Caiado reforça candidatura do PSD à presidência e palanque em MS, avalia Nelsinho
Senador por MS disse que PSD terá palanque para fugir do radicalismo
Dândara Genelhú
Por: Noticias Digital – 29/01/2026 – fonte: https://midiamax.com.br/
Nelsinho é senador por MS e presidente da CRE. (Edilson Rodrigues/Agência Senado)

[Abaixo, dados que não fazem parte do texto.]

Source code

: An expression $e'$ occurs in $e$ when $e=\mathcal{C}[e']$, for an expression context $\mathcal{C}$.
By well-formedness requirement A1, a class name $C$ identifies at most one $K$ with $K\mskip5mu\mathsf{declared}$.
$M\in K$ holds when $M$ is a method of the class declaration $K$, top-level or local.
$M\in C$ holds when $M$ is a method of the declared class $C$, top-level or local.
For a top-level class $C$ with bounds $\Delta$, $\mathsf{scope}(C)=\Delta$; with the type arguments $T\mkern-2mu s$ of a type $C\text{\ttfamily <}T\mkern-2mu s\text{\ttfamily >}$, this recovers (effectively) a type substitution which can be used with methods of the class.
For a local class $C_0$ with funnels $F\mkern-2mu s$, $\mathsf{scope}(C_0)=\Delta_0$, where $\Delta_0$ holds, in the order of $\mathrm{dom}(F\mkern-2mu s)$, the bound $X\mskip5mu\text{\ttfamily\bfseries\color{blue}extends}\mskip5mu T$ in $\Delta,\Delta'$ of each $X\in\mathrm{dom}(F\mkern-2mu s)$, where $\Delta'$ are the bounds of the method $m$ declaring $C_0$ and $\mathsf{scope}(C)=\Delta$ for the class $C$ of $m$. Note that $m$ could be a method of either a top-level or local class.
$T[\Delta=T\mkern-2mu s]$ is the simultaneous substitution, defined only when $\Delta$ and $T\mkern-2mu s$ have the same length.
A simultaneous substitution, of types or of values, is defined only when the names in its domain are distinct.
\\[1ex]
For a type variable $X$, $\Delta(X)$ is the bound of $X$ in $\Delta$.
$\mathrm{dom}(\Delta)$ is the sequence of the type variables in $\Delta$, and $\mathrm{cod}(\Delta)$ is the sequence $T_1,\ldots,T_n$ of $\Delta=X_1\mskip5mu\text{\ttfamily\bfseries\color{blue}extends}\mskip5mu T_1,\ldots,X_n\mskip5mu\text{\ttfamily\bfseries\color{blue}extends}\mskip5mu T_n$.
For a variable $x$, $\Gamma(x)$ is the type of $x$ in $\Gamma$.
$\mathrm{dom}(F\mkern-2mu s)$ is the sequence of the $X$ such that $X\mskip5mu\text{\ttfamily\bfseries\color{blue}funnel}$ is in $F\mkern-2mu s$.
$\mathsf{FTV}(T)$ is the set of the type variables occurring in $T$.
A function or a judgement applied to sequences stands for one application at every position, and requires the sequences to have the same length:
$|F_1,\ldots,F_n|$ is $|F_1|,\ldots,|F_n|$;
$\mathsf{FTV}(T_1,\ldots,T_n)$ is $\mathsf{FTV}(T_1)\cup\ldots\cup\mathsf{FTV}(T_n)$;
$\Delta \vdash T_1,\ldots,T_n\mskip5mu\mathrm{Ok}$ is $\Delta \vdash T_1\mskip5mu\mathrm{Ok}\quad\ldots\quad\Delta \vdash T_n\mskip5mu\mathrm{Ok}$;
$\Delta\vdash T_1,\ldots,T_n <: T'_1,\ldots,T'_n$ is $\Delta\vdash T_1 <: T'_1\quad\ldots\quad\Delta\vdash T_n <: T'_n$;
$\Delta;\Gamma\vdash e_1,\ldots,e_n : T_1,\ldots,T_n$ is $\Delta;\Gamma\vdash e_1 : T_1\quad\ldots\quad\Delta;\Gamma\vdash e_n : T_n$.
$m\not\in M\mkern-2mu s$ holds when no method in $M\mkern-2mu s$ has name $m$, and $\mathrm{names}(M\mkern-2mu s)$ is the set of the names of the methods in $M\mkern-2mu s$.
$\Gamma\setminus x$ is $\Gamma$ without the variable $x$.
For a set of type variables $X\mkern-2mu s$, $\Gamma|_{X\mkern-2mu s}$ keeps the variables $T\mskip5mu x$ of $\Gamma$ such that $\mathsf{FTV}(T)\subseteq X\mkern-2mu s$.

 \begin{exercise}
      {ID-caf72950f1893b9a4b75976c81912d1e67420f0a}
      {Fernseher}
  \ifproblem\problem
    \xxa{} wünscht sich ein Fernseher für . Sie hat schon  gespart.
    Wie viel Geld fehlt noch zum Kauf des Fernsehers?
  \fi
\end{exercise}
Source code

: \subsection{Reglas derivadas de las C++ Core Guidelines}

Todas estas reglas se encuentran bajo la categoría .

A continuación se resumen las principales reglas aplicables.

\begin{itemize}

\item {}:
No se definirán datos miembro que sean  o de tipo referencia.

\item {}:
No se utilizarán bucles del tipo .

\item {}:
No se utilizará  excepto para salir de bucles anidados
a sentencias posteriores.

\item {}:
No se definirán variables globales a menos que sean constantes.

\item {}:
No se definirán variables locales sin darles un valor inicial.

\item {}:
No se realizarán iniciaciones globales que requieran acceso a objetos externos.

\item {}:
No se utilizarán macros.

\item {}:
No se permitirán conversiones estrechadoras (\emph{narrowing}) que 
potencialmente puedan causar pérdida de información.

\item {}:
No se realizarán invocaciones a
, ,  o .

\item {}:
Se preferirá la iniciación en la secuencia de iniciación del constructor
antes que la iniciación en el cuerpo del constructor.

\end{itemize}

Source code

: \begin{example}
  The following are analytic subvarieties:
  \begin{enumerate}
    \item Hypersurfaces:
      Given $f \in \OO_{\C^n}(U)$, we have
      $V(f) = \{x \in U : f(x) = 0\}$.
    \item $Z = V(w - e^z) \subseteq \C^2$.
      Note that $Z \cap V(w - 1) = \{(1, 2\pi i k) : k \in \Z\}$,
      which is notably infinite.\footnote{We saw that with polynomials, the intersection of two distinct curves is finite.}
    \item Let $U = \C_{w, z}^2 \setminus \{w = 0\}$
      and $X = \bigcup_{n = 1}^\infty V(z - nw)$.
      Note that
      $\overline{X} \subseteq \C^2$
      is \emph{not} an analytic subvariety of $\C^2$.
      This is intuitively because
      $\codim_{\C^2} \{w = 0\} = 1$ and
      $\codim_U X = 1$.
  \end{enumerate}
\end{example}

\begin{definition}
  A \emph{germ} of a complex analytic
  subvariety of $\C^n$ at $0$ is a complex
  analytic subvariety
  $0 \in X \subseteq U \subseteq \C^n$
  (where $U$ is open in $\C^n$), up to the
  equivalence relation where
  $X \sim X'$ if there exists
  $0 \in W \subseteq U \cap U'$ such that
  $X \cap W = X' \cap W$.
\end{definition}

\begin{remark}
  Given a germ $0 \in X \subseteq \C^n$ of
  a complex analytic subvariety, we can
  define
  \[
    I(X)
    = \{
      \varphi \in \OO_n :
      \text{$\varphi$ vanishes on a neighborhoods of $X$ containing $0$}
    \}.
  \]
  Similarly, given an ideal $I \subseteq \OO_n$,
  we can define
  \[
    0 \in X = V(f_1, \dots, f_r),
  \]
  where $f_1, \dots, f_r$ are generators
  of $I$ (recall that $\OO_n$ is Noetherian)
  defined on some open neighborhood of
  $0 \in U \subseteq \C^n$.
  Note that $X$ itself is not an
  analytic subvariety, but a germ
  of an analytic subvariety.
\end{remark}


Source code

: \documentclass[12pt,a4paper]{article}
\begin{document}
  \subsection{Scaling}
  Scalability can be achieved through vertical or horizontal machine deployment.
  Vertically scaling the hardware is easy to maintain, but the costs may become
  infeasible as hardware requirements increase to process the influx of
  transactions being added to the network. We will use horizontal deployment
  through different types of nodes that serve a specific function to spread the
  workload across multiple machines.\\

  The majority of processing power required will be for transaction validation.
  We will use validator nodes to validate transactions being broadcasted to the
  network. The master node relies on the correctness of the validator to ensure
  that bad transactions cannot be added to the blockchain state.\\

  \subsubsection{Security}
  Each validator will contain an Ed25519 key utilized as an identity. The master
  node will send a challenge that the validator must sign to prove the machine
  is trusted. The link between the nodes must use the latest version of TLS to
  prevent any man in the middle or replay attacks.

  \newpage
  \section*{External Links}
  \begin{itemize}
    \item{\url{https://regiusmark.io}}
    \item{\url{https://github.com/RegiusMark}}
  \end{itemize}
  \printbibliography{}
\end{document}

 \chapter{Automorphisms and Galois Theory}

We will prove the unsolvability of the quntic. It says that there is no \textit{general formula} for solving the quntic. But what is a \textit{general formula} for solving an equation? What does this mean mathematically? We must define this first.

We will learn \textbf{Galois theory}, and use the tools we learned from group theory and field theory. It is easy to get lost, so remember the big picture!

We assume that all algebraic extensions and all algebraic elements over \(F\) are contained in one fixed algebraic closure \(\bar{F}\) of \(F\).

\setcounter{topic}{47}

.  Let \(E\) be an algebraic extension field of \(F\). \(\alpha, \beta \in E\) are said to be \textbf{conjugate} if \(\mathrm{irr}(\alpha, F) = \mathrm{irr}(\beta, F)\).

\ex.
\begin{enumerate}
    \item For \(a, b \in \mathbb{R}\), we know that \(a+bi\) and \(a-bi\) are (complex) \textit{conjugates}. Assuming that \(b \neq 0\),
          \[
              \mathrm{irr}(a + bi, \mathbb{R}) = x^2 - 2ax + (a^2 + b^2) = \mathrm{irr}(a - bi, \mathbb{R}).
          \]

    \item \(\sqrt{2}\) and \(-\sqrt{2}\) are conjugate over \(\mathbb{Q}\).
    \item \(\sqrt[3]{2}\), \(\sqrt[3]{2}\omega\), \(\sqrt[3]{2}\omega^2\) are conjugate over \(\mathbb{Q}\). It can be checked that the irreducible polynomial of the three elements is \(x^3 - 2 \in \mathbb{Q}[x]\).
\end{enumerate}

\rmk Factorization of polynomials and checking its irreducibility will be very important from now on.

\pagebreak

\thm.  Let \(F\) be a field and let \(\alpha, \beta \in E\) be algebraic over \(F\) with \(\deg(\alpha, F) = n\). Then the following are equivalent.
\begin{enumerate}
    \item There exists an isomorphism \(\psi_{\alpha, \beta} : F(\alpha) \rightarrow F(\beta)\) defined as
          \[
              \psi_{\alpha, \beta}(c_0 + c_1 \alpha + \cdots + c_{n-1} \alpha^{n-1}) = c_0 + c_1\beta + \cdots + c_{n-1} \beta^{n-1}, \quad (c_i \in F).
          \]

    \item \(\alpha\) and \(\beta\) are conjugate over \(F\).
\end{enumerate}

Senador por Mato Grosso do Sul, Nelsinho Trad (PSD) afirmou que a legenda deve ter um palanque nacional com candidatura à presidência. A configuração geral do PSD irá reforçar as candidaturas em Mato Grosso do Sul, avalia o presidente do diretório estadual. A avaliação ocorre após a legenda aumentar o número de governadores com a filiação de Ronaldo Caiado, de Goiás.
O presidente estadual da legenda afirmou, ao Midiamax, que o PSD terá candidato à presidência da República. “A partir do momento que você tem um palanque de presidente formado num campo ideológico claro de centro-direita, você dá uma opção para os palanques estaduais se posicionarem e não perderem essa oportunidade”, disse Nelsinho.
Nesta quarta-feira (28), o governador de Goiás, Ronaldo Caiado, deixou o União Brasil e se filou ao PSD. Agora, o PSD possui cinco governadores: Eduardo Leite (RS), Caiado (GO), Ratinho Júnior (PR), Raquel Lyra (PE) e Fábio Mitidieri (SE).
Nelsinho aponta três como eventuais candidatos, “pretensos para a presidência da República no mesmo partido”. Caiado, Leite e Ratinho são opções do PSD no momento.
Republicanos e PSD
“Isso jamais teria se desenhado se o Tarcísio não tivesse tido a escolha de ser candidato à reeleição, conforme está na cara que ele escolheu que vai para a reeleição de São Paulo”, pontuou Nelsinho.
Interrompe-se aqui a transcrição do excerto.